Try it | Report back each line of the records that contains the string "createBlock".

[Saved entries]

╭──

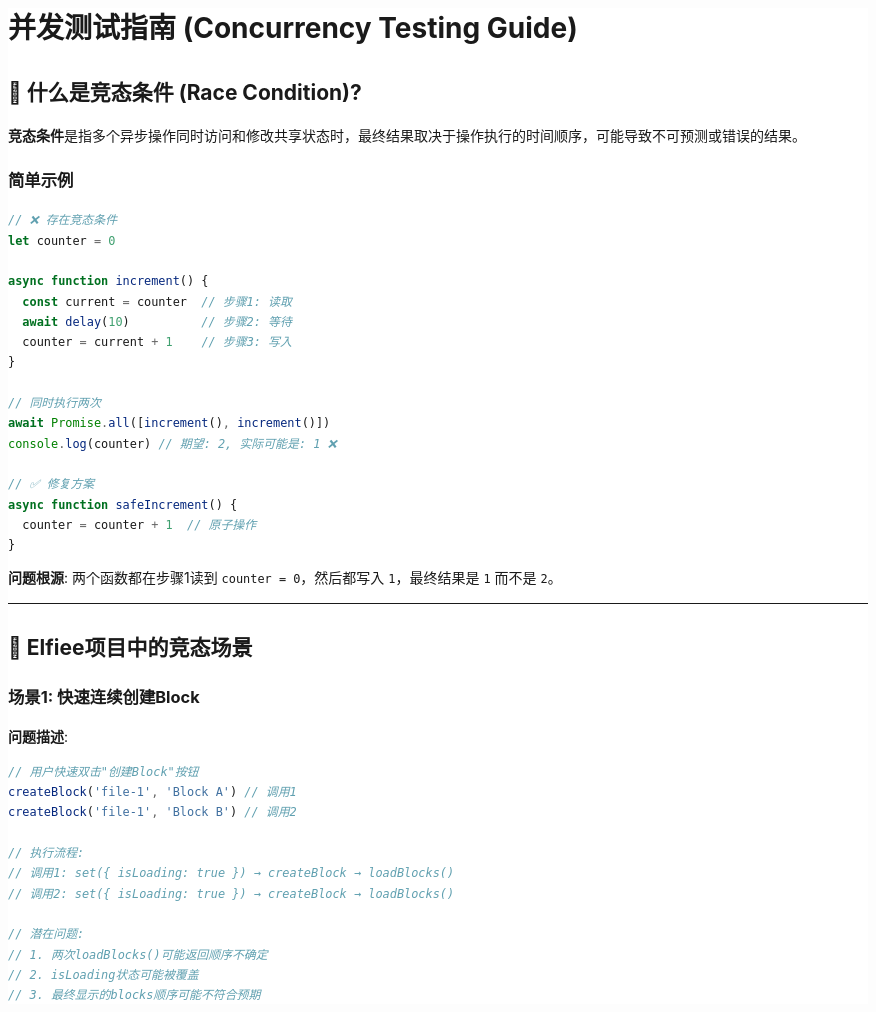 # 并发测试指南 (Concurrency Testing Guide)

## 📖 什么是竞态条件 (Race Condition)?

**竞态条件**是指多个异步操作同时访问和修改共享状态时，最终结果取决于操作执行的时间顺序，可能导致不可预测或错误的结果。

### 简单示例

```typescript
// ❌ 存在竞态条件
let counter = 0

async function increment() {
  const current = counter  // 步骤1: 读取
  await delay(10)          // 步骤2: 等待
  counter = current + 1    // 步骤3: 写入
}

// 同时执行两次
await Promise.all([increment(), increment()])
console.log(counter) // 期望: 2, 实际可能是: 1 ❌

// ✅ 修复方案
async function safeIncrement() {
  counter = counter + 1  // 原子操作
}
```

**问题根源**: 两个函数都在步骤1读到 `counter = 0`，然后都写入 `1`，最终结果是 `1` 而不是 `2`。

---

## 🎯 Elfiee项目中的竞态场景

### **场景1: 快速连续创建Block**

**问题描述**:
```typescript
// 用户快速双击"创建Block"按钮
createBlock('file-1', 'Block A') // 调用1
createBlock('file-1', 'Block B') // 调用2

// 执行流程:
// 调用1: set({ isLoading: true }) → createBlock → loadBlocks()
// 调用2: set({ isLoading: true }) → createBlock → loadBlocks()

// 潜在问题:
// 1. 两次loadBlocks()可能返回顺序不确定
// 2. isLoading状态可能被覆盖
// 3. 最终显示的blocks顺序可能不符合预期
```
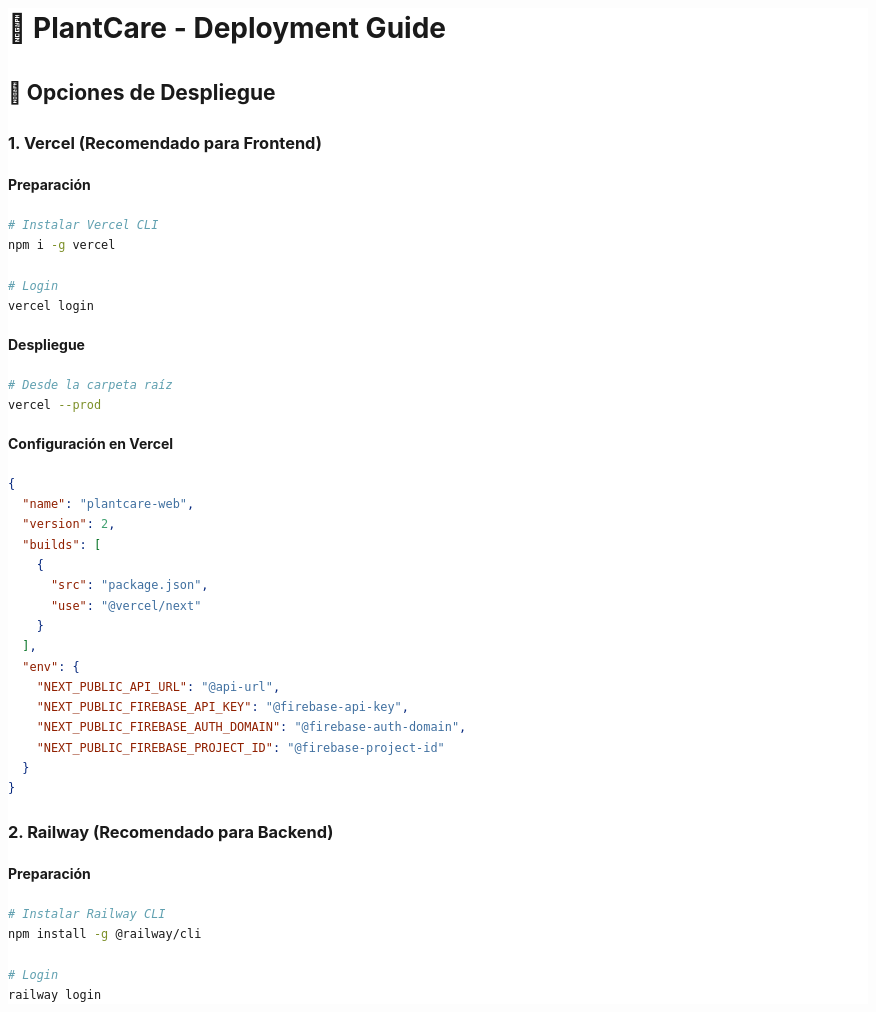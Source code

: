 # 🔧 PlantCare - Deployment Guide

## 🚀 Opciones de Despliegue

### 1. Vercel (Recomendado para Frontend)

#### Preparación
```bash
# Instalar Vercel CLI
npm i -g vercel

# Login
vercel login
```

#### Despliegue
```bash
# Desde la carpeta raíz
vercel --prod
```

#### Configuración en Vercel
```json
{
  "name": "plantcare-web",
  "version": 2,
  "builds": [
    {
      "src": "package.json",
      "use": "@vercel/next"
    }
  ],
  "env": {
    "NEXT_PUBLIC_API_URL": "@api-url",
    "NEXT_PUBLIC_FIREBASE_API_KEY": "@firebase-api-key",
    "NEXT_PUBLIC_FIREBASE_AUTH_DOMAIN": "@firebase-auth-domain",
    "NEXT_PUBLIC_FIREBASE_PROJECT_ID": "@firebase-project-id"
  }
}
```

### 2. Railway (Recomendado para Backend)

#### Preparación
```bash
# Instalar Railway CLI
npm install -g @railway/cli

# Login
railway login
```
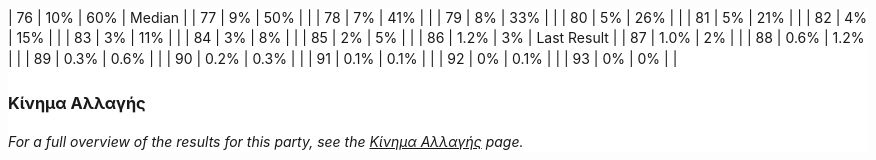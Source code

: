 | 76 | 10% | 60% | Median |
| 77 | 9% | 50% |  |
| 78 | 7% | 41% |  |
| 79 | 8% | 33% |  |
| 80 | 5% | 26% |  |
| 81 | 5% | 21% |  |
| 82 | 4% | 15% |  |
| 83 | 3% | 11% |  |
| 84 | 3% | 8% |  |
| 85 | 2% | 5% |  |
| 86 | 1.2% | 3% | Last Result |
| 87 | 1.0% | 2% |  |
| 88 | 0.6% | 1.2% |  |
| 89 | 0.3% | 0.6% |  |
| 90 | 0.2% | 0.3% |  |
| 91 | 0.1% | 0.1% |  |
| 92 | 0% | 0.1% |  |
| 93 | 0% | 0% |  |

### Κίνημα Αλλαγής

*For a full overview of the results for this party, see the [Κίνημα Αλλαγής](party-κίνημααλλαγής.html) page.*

╰──

Task answer |
createBlock('file-1', 'Block A') // 调用1
createBlock('file-1', 'Block B') // 调用2
// 调用1: set({ isLoading: true }) → createBlock → loadBlocks()
// 调用2: set({ isLoading: true }) → createBlock → loadBlocks()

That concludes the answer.